料理の下ごしらえに「塩でゆでる」技法がある。1リットルのお湯に大体10グラム程度の塩を入れて煮る。この意味はまず、塩を入れることで食材の変色を防ぐことができる。ホウレンソウやコマツナ、ブロッコリーなどはクロロフィルを多く含むが、クロロフィルの分子は塩のナトリウムイオンによって安定するので、酸化酵素の働きが抑えられて青色が変色しない。また、栄養素が水の中に流れ出るのを防ぐこともできる。
次に、食材の食感を軟らかく仕上げることができる。塩の浸透効果によって野菜の細胞壁が破壊されることで、軟らかくなる。そのため、煮くずれしやすいような食材は塩を入れないでゆでたほうが食感を保つことができる。最後に味つけだ。塩を水に溶かしてからゆでることで、食材の中までしっかりと塩水が浸透し、塩味をまんべんなくつけることができる。
塩でゆでるだけでも、立派な調理法といえる。例えば沖縄県では「白身魚の塩煮」が家庭料理として日常的に作られているし、奄美大島にも「豚足の塩煮」がある。高知県の四万十川では名産のアユを塩で煮て食べる伝統的な料理がある。鹿児島では、生の落花生を塩ゆでにして食べる。そして、日本各地の海岸沿いで、貝の塩煮が食べられている。また、モンゴルでは、「チャンスンマハ」という羊肉の塩ゆでが日常的に食され、ロシアでは「トゥションカ」という牛肉や豚肉、羊肉の塩ゆでをした缶詰料理が食べられている。

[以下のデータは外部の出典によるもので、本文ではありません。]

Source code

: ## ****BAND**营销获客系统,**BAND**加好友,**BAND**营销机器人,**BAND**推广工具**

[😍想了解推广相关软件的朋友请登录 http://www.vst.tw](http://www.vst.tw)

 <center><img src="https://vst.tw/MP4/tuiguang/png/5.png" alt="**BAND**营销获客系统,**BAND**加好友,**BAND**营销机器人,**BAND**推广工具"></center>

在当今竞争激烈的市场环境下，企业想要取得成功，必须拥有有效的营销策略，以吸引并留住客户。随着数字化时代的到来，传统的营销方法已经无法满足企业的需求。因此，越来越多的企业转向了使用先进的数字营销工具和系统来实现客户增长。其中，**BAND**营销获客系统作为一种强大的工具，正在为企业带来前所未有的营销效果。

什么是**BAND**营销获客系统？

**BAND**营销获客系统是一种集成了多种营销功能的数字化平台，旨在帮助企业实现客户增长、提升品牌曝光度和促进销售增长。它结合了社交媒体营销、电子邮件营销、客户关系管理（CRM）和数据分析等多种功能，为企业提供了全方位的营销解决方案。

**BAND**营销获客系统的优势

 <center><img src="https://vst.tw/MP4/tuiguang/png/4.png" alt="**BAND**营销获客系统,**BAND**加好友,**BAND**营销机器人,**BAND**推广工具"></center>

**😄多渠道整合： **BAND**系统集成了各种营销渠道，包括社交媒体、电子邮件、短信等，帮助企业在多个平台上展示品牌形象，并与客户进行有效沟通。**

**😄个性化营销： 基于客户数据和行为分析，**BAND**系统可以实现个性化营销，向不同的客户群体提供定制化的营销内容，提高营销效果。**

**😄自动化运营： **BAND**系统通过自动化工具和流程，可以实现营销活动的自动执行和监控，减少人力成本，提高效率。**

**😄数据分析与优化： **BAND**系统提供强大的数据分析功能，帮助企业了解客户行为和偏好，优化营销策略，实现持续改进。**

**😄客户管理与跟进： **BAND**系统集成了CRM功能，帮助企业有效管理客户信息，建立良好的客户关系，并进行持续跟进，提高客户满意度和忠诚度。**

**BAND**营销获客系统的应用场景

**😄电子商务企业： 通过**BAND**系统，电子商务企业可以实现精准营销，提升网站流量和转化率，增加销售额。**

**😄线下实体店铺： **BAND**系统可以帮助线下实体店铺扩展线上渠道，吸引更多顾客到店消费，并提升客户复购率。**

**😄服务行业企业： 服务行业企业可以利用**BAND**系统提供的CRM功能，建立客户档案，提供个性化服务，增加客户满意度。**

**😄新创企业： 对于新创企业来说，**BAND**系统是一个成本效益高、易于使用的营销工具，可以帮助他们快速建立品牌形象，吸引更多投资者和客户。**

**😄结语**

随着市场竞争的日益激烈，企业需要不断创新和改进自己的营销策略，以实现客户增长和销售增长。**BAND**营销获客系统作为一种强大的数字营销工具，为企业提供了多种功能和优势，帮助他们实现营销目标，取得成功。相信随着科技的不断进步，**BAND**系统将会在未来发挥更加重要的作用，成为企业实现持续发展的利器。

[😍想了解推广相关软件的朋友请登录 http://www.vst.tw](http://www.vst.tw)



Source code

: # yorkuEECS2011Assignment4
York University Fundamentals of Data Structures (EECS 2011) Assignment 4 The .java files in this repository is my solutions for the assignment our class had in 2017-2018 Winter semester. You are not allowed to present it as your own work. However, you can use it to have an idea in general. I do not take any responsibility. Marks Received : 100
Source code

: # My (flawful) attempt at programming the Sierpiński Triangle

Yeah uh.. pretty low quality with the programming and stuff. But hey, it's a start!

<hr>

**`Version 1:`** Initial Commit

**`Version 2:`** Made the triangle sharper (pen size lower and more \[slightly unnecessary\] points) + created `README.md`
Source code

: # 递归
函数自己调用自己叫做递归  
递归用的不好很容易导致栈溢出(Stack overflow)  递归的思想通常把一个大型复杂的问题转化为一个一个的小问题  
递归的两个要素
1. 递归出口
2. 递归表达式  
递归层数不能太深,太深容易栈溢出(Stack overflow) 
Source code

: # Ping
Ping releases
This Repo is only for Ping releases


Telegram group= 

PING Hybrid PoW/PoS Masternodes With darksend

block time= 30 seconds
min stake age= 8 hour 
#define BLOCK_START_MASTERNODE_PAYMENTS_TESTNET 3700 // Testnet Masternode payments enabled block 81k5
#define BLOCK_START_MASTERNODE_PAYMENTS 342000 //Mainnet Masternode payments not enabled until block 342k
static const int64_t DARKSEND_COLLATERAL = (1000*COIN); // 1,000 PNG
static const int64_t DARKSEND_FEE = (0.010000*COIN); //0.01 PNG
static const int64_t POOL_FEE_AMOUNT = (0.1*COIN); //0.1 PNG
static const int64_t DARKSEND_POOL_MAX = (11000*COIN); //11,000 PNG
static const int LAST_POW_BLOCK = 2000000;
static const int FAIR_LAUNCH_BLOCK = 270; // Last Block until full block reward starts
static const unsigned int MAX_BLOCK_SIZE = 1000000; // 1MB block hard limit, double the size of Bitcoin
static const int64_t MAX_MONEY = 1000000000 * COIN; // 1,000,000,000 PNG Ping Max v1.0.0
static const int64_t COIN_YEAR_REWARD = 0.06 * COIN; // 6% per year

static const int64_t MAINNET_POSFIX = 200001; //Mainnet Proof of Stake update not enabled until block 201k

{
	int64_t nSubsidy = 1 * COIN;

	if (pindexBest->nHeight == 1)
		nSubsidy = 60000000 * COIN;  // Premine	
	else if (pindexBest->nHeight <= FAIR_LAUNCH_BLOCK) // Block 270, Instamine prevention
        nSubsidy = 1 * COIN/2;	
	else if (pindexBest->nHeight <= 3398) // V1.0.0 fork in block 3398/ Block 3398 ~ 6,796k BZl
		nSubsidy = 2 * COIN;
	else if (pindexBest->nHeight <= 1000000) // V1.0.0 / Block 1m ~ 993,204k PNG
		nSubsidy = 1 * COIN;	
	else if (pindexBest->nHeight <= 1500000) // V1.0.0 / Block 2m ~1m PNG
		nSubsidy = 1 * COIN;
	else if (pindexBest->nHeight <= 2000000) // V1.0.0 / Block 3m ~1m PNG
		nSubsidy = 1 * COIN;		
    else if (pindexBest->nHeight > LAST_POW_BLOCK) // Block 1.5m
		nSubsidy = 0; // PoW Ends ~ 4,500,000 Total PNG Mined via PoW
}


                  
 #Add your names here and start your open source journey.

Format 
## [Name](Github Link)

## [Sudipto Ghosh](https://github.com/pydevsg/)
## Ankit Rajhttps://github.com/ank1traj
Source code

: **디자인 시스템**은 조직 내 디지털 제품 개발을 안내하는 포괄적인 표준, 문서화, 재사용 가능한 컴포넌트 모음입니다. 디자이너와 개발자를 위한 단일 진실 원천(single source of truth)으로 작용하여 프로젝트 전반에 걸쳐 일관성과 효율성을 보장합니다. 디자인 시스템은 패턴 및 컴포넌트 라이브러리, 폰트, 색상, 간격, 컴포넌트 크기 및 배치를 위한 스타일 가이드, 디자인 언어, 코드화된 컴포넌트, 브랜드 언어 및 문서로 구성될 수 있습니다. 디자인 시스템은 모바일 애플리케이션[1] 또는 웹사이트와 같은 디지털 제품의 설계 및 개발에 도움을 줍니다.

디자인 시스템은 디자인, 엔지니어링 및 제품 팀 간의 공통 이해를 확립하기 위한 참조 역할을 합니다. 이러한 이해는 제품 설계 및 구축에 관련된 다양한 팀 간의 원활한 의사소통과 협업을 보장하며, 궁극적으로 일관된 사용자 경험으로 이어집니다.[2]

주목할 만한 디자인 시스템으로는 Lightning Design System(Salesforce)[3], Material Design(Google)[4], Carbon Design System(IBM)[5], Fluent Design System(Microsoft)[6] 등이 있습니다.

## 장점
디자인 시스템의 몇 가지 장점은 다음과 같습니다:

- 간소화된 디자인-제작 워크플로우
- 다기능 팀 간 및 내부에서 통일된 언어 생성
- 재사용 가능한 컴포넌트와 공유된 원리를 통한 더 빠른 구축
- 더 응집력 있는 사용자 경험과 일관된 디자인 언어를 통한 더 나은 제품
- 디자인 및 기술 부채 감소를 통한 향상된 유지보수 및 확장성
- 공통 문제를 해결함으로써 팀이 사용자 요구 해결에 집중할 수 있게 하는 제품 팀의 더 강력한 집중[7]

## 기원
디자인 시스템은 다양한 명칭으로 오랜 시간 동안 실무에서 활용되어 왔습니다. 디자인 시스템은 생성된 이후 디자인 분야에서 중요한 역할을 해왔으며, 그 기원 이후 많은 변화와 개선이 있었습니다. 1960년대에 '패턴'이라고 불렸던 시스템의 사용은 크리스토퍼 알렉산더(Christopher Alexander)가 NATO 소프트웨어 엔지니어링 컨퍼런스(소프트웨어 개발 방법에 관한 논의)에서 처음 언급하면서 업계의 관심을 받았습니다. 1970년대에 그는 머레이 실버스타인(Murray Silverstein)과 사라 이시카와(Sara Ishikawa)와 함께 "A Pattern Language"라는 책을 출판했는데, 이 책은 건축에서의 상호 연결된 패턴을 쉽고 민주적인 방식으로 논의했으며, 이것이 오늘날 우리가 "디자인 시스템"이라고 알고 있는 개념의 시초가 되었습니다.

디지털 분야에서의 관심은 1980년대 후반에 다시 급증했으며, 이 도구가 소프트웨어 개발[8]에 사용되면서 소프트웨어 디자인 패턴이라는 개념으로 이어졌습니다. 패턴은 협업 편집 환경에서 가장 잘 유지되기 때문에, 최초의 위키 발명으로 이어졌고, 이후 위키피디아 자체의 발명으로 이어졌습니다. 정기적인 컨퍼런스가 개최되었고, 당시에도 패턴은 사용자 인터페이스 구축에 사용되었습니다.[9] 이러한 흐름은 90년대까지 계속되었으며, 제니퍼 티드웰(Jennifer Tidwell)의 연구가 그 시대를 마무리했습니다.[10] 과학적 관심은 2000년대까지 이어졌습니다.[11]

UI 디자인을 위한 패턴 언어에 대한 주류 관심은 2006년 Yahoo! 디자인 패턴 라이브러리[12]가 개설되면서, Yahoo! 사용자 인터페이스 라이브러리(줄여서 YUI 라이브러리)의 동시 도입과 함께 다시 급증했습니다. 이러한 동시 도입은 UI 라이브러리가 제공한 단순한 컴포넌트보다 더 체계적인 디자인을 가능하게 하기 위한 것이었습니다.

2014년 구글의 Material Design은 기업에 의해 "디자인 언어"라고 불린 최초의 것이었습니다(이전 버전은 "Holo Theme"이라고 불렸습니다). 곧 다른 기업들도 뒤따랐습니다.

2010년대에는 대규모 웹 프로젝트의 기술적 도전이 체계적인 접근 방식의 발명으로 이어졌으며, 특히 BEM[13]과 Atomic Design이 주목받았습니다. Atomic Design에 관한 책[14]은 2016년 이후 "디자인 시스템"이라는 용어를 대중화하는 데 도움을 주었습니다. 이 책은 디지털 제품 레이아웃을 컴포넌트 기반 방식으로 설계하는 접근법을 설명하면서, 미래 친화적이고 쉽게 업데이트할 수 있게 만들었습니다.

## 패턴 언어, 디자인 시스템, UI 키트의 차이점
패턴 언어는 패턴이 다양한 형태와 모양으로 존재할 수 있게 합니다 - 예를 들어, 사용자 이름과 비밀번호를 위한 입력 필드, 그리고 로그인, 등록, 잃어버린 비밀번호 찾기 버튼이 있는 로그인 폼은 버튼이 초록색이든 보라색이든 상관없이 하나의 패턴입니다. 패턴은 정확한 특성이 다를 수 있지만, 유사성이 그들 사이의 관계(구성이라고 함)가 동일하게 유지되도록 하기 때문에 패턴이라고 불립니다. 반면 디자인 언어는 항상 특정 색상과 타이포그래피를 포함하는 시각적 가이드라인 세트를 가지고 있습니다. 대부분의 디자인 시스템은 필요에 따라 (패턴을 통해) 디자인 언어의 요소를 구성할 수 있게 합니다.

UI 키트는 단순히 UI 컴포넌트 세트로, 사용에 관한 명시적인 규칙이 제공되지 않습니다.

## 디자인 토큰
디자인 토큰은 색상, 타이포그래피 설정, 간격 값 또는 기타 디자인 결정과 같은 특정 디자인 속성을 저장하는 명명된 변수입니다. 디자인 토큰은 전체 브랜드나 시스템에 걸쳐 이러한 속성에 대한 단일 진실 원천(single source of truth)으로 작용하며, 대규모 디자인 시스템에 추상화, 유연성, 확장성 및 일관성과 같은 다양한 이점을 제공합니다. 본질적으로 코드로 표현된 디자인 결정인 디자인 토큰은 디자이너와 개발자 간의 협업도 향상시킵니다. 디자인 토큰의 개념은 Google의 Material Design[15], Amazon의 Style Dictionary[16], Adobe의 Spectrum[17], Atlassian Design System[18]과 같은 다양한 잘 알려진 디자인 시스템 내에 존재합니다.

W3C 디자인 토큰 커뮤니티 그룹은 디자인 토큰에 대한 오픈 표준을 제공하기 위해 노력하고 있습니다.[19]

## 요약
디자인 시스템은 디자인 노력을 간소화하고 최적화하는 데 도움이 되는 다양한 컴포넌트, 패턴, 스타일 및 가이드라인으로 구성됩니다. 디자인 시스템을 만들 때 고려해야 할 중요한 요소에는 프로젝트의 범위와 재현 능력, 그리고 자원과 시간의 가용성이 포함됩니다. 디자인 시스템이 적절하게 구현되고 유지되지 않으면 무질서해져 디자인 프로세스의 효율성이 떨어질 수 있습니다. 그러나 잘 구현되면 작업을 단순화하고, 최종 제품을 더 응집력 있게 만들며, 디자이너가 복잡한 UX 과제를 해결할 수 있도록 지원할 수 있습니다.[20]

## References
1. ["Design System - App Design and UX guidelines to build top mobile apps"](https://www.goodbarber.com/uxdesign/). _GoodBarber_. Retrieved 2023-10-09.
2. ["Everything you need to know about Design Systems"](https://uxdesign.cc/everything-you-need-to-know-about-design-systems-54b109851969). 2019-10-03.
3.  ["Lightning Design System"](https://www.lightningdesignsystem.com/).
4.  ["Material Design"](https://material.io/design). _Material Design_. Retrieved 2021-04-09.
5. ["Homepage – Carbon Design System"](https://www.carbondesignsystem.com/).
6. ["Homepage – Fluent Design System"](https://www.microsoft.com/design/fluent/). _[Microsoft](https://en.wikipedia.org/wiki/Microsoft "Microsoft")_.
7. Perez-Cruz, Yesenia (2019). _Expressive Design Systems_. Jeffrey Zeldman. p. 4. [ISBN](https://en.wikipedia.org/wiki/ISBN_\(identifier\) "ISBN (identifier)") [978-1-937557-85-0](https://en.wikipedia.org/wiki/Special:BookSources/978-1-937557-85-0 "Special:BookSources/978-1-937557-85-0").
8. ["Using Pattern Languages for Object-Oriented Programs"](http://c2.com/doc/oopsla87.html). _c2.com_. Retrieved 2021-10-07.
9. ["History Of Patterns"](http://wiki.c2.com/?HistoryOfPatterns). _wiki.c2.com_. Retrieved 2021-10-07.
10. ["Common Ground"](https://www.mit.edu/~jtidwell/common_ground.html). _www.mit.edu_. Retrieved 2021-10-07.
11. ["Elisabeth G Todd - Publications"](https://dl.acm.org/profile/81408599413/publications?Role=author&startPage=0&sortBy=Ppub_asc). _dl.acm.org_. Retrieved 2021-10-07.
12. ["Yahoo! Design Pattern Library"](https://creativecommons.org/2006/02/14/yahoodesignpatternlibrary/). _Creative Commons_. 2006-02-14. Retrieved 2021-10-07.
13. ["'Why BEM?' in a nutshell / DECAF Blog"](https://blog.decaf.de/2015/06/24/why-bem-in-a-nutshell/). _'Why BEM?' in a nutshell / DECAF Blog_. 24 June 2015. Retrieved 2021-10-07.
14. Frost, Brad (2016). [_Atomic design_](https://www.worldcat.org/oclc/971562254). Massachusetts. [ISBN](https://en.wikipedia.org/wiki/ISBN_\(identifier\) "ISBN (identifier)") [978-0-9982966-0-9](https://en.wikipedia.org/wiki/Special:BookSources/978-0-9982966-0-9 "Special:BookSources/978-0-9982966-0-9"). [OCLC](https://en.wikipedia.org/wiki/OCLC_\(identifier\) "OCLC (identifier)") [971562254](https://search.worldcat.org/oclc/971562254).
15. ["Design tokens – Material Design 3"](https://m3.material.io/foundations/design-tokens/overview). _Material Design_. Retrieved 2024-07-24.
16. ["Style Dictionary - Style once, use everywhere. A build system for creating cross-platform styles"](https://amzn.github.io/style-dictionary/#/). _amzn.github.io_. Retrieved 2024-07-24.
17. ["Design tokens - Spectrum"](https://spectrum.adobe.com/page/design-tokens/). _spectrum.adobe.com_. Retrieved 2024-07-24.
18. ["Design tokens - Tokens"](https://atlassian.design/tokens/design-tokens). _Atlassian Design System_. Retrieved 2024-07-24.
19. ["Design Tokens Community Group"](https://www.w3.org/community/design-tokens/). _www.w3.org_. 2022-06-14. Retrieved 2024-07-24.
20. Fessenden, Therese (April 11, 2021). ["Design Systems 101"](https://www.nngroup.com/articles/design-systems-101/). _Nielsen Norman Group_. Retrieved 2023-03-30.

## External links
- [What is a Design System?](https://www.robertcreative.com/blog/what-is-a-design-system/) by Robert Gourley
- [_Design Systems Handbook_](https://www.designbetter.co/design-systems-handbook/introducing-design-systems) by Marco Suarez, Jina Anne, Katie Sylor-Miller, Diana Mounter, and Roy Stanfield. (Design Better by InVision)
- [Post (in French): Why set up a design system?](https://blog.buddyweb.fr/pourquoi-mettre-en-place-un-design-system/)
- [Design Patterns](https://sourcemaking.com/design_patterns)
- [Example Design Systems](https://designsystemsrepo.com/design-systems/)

時には酒の力を借りることもある。食材に臭みがある、食材をさらに軟らかくしたい時などだ。
例えば魚を調理する時には、魚に塩をふって浸透脱水作用により余分な水分とともに臭みを抜いてから調理をするのが一般的だ。もし魚の身に、臭みの原因になるトリメチルアミン残っていた場合、水溶性のためゆで汁に出てしまう。それを緩和してくれるのが酒である。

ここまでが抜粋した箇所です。